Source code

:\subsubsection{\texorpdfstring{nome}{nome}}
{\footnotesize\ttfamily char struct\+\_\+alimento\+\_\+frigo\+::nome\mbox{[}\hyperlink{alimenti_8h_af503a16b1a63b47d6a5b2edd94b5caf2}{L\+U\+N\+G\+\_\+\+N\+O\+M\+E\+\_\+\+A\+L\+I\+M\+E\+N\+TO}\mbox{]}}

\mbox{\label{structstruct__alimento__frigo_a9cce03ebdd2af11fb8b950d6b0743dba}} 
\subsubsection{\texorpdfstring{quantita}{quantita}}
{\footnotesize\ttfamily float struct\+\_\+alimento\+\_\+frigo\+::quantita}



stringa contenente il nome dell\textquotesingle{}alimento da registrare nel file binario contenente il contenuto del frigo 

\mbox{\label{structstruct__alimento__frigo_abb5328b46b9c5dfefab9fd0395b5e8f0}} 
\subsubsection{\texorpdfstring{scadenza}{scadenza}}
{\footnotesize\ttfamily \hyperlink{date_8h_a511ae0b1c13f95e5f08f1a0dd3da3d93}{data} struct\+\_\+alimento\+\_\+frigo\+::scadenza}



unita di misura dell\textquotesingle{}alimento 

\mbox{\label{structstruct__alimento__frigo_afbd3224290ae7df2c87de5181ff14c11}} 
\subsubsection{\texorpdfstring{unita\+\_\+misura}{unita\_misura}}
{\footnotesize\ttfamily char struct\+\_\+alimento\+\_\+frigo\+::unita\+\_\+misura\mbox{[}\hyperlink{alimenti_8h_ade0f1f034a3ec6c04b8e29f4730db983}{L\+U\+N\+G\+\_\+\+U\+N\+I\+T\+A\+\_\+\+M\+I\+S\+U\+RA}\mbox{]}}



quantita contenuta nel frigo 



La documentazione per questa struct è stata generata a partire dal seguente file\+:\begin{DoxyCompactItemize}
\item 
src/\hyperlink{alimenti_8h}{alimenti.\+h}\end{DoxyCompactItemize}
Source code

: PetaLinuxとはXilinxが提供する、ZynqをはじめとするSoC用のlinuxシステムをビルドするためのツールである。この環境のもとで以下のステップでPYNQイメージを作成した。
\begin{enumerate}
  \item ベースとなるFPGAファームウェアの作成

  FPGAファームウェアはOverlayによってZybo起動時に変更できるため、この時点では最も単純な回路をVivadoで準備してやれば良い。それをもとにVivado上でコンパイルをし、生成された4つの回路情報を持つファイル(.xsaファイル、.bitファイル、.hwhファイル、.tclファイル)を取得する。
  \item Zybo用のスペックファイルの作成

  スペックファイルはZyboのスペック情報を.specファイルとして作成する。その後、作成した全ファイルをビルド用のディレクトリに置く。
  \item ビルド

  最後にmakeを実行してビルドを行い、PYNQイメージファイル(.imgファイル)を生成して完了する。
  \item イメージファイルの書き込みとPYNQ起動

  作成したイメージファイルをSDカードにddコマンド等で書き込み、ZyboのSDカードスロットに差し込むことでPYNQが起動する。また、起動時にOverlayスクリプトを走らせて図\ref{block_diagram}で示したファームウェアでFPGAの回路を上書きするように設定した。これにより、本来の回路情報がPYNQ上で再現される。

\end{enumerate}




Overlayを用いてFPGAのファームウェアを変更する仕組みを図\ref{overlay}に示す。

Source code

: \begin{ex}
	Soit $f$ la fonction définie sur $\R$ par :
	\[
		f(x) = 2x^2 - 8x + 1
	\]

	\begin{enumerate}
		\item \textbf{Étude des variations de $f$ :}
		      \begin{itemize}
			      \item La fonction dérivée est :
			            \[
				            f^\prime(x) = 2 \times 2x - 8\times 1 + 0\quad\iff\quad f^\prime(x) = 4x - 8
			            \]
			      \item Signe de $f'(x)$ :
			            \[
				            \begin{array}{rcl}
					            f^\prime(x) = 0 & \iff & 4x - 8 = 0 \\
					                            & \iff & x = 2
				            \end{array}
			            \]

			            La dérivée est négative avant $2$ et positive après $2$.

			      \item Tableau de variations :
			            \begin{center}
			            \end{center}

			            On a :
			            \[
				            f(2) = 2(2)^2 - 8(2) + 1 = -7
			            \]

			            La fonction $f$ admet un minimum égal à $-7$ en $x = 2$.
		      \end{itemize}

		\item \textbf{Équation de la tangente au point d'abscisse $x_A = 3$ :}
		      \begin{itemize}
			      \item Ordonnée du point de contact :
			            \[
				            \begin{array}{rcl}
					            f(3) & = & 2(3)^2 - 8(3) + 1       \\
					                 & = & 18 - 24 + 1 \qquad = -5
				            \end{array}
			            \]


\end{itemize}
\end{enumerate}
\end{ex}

————————

> _Required work_
Copy out the data in full, exactly.

> _The answer_
Source code

:\subsubsection{\texorpdfstring{nome}{nome}}
{\footnotesize\ttfamily char struct\+\_\+alimento\+\_\+frigo\+::nome\mbox{[}\hyperlink{alimenti_8h_af503a16b1a63b47d6a5b2edd94b5caf2}{L\+U\+N\+G\+\_\+\+N\+O\+M\+E\+\_\+\+A\+L\+I\+M\+E\+N\+TO}\mbox{]}}

\mbox{\label{structstruct__alimento__frigo_a9cce03ebdd2af11fb8b950d6b0743dba}} 
\subsubsection{\texorpdfstring{quantita}{quantita}}
{\footnotesize\ttfamily float struct\+\_\+alimento\+\_\+frigo\+::quantita}



stringa contenente il nome dell\textquotesingle{}alimento da registrare nel file binario contenente il contenuto del frigo 

\mbox{\label{structstruct__alimento__frigo_abb5328b46b9c5dfefab9fd0395b5e8f0}} 
\subsubsection{\texorpdfstring{scadenza}{scadenza}}
{\footnotesize\ttfamily \hyperlink{date_8h_a511ae0b1c13f95e5f08f1a0dd3da3d93}{data} struct\+\_\+alimento\+\_\+frigo\+::scadenza}



unita di misura dell\textquotesingle{}alimento 

\mbox{\label{structstruct__alimento__frigo_afbd3224290ae7df2c87de5181ff14c11}} 
\subsubsection{\texorpdfstring{unita\+\_\+misura}{unita\_misura}}
{\footnotesize\ttfamily char struct\+\_\+alimento\+\_\+frigo\+::unita\+\_\+misura\mbox{[}\hyperlink{alimenti_8h_ade0f1f034a3ec6c04b8e29f4730db983}{L\+U\+N\+G\+\_\+\+U\+N\+I\+T\+A\+\_\+\+M\+I\+S\+U\+RA}\mbox{]}}



quantita contenuta nel frigo 



La documentazione per questa struct è stata generata a partire dal seguente file\+:\begin{DoxyCompactItemize}
\item 
src/\hyperlink{alimenti_8h}{alimenti.\+h}\end{DoxyCompactItemize}
Source code

: PetaLinuxとはXilinxが提供する、ZynqをはじめとするSoC用のlinuxシステムをビルドするためのツールである。この環境のもとで以下のステップでPYNQイメージを作成した。
\begin{enumerate}
  \item ベースとなるFPGAファームウェアの作成

  FPGAファームウェアはOverlayによってZybo起動時に変更できるため、この時点では最も単純な回路をVivadoで準備してやれば良い。それをもとにVivado上でコンパイルをし、生成された4つの回路情報を持つファイル(.xsaファイル、.bitファイル、.hwhファイル、.tclファイル)を取得する。
  \item Zybo用のスペックファイルの作成

  スペックファイルはZyboのスペック情報を.specファイルとして作成する。その後、作成した全ファイルをビルド用のディレクトリに置く。
  \item ビルド

  最後にmakeを実行してビルドを行い、PYNQイメージファイル(.imgファイル)を生成して完了する。
  \item イメージファイルの書き込みとPYNQ起動

  作成したイメージファイルをSDカードにddコマンド等で書き込み、ZyboのSDカードスロットに差し込むことでPYNQが起動する。また、起動時にOverlayスクリプトを走らせて図\ref{block_diagram}で示したファームウェアでFPGAの回路を上書きするように設定した。これにより、本来の回路情報がPYNQ上で再現される。

\end{enumerate}




Overlayを用いてFPGAのファームウェアを変更する仕組みを図\ref{overlay}に示す。

Source code

: \begin{ex}
	Soit $f$ la fonction définie sur $\R$ par :
	\[
		f(x) = 2x^2 - 8x + 1
	\]

	\begin{enumerate}
		\item \textbf{Étude des variations de $f$ :}
		      \begin{itemize}
			      \item La fonction dérivée est :
			            \[
				            f^\prime(x) = 2 \times 2x - 8\times 1 + 0\quad\iff\quad f^\prime(x) = 4x - 8
			            \]
			      \item Signe de $f'(x)$ :
			            \[
				            \begin{array}{rcl}
					            f^\prime(x) = 0 & \iff & 4x - 8 = 0 \\
					                            & \iff & x = 2
				            \end{array}
			            \]

			            La dérivée est négative avant $2$ et positive après $2$.

			      \item Tableau de variations :
			            \begin{center}
			            \end{center}

			            On a :
			            \[
				            f(2) = 2(2)^2 - 8(2) + 1 = -7
			            \]

			            La fonction $f$ admet un minimum égal à $-7$ en $x = 2$.
		      \end{itemize}

		\item \textbf{Équation de la tangente au point d'abscisse $x_A = 3$ :}
		      \begin{itemize}
			      \item Ordonnée du point de contact :
			            \[
				            \begin{array}{rcl}
					            f(3) & = & 2(3)^2 - 8(3) + 1       \\
					                 & = & 18 - 24 + 1 \qquad = -5
				            \end{array}
			            \]


\end{itemize}
\end{enumerate}
\end{ex}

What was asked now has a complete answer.